C’è Mina in tutto questo. Generosa e curiosa, attenta ai giovani. Ancora oggi, nella sua casa di Lugano, ascolta brani che le arrivano da tutto il mondo. E lo fa con tutti, poi è lei che decide. Come quando disse basta. Vale ricordarlo, perché la storia resta negli annali della musica. E’ il 1978. Mina non va più in tv da un pezzo, e da sei anni nemmeno si esibisce dal vivo. Accetta un contratto con Bussoladomani solo perché glielo chiede Sergio Bernardini, l’uomo che poi l’aveva lanciata dalla Versilia verso il mondo. Tredici serate. Mina inizia molto tardi, ogni sera c’è un comico che le fa da spalla. Si presenta sul palco con un abito nero, di seta, trasparente, che la mostra ancora in una bellezza che è solo sua perché è vera, come quando si muove. Apre un brano registrato, scritto da un Ivano Fossati che è ancora ragazzo. Stasera io qui, bellissimo pezzo. Che dice come sarebbe andata a finire. I concerti sono sold out dopo due giorni di prevendita. Mina aspetta di salire sul palco nella roulotte parcheggiata dietro, fuma una sigaretta dietro l’altra, poi va su, e non si risparmia. Canta come forse non aveva mai cantato prima, nel senso che non si trattiene. Ma c’è qualcosa, anche tra quelli che la seguono, che non torna. Non è più Mina che cambiava colore dei capelli e fidanzati, si faceva personaggio. Si apriva una nuova stagione. Ma vai a capire che una sera, il 23 agosto, avrebbe lasciato tutti lì, sulle note di Grande grande grande coi musicisti che aspettano il ritorno per i bis e lei è già su una Mercedes, direzione casa. Continuano a suonare, ma Mina non rientra. Via, un inizio di broncopolmonite, ma in pubblico non tornerà a esibirsi mai più. Finale a sorpresa, il colpo di scena che ogni regista vorrebbe mettere nel film. Mai più. La fotografano ogni tanto, ancora oggi, tra Lugano e Forte dei Marmi. Incontra molte persone, telefona, ma dal vivo mai più. E nemmeno per intervista.

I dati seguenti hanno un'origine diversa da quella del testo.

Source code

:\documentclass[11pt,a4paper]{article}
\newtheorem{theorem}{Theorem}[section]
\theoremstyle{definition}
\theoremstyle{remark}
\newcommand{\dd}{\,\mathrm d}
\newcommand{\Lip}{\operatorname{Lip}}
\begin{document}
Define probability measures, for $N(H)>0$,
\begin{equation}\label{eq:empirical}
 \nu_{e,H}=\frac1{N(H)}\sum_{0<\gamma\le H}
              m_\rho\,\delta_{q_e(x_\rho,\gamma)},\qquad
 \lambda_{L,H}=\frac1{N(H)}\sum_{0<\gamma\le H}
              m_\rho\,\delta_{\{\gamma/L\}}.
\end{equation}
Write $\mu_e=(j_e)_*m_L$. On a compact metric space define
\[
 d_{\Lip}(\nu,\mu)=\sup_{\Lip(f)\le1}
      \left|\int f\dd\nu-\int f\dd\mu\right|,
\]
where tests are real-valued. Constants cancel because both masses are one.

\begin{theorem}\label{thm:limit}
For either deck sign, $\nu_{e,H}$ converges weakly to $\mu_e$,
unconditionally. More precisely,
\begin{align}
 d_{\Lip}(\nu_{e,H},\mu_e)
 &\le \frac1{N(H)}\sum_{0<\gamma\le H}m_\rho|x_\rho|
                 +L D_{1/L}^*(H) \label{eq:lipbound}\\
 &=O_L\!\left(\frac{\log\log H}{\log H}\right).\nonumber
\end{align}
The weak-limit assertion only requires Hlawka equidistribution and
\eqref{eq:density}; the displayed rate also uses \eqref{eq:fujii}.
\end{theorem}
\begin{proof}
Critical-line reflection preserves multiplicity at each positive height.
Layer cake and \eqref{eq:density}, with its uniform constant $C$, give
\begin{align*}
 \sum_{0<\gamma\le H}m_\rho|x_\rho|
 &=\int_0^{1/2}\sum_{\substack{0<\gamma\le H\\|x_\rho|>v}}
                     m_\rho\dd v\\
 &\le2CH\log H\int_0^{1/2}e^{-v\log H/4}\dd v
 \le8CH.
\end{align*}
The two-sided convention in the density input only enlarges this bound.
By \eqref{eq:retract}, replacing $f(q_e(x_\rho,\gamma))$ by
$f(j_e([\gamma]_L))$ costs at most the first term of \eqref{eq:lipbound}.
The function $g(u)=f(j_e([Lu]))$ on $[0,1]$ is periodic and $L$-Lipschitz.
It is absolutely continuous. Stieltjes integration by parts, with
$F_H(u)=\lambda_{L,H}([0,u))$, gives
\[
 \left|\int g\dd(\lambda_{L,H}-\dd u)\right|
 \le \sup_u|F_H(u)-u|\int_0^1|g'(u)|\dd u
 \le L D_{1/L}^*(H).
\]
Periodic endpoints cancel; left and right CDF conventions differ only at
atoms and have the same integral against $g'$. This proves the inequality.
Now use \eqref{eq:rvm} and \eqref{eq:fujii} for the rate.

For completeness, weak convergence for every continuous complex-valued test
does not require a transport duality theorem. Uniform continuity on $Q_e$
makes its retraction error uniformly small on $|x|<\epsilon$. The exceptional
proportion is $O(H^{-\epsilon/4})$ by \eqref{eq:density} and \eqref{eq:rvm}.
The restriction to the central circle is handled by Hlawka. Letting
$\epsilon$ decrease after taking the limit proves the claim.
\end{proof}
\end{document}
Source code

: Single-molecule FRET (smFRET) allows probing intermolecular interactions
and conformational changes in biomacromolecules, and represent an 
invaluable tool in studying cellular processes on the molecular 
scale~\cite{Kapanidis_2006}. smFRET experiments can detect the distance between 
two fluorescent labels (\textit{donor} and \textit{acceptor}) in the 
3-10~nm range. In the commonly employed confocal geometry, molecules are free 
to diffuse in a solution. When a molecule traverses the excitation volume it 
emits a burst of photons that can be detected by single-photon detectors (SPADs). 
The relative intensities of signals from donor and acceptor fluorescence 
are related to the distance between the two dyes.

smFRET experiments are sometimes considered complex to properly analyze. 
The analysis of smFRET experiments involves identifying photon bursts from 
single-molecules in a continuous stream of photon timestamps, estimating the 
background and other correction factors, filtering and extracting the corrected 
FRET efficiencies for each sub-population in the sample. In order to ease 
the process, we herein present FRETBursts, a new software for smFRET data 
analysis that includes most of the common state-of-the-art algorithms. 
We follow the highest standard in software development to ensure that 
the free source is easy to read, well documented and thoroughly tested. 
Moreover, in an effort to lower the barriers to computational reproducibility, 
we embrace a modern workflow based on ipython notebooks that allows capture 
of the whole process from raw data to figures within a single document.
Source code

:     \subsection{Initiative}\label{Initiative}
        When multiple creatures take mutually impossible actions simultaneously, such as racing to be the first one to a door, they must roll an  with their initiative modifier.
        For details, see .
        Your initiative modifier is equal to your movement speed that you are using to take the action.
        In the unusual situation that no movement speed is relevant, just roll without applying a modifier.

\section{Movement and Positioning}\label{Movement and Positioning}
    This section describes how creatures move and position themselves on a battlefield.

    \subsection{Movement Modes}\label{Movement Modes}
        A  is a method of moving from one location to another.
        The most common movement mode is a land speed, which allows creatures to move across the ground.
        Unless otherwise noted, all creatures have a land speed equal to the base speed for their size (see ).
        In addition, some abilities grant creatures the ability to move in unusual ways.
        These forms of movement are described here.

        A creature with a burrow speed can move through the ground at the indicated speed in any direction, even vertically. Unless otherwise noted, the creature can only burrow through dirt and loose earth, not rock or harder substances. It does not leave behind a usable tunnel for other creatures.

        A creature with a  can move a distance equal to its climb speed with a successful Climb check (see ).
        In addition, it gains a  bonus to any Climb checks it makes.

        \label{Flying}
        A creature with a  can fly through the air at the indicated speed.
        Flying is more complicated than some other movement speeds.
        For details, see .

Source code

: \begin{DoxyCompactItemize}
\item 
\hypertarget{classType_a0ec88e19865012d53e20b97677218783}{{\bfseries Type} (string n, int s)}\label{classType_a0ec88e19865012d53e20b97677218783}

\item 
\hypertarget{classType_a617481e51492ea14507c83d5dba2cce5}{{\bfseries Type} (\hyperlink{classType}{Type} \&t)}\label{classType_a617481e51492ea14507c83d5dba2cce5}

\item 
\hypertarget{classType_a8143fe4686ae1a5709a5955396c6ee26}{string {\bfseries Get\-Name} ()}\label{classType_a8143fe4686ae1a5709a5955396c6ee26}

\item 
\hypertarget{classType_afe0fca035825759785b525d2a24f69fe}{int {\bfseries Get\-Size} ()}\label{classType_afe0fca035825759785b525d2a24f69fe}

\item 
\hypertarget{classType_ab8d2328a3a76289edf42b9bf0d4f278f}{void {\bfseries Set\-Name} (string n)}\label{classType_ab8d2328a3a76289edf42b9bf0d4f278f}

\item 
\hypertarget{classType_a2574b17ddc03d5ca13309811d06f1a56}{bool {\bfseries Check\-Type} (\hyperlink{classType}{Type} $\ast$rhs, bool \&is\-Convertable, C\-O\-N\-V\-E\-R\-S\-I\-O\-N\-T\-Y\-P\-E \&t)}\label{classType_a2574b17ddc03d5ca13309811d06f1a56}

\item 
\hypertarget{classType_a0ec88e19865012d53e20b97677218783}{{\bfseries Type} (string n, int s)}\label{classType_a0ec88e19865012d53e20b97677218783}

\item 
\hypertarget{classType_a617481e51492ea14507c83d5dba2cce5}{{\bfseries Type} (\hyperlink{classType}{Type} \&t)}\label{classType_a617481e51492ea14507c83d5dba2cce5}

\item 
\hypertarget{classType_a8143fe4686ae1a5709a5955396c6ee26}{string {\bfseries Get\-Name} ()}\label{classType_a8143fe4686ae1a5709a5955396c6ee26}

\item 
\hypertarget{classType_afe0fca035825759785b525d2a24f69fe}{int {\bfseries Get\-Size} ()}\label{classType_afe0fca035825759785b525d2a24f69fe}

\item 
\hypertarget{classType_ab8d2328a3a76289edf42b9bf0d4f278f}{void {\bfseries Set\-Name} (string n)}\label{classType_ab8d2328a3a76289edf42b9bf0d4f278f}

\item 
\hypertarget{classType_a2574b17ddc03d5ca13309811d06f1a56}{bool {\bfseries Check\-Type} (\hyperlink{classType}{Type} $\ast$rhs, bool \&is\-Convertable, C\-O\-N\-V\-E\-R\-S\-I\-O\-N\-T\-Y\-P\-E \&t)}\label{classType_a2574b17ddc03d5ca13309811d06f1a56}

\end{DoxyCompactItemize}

Se l’è scelto lei, il finale, come il repertorio. Poi un disco ogni anno. Canzoni americane, napoletane. Non sempre grandi dischi, se non fosse la sua voce. Forse lei, la Tigre di Cremona, come uscì dalla penna di Natalia Aspesi, non ha mai avuto un repertorio all’altezza del suo Dna. Questo è l’unico motivo per il quale è “solo” la più grande cantante bianca del mondo. Mica molto da invidiare a Ella Fitzgerald, solo che Mina continua a viaggiare su un binario tutto suo. E’ Mina Mazzini. Ha scelto lei.

Merita ricordare il rapporto con Enzo Jannacci. Mina, frequentatrice del derby degli anni d’oro, adorava Jannacci, il medico che girava per Milano in Vespa e, in piedi, Paolino, il figlio, oggi musicista anche lui, bravissimo al piano. Mina, era il 1977, fece il suo primo album tributo a Jannacci, voce e parole molto diverse. Mina quasi Jannacci. Va riascoltato per capire cosa è Vincenzina e la fabbrica, cosa è diventata l’Italia oggi. Sono testimone indiretto di un pianto quando Jannacci se n’è andato. Mandai un messaggio alla figlia di Mina, Benedetta, usai la cortesia di non farle leggere sui giornali di un compagno di tanta strada. Benedetta rispose con un sms: “Odio veder piangere mia mamma”. Una bomba che non si può disinnescare, dice Adriano Celentano. E’ lei, la signora della canzone Italiana, quella del buona la prima. Mina Mazzini, che a fine agosto del 1978 lasciò tutti lì, ad aspettarla, consapevoli che non l’avremmo rivista in concerto. Solo accontentarci di quello che aveva già dato. Tanti auguri, Mina. Alla prossima, più bella di quella appena ascoltata.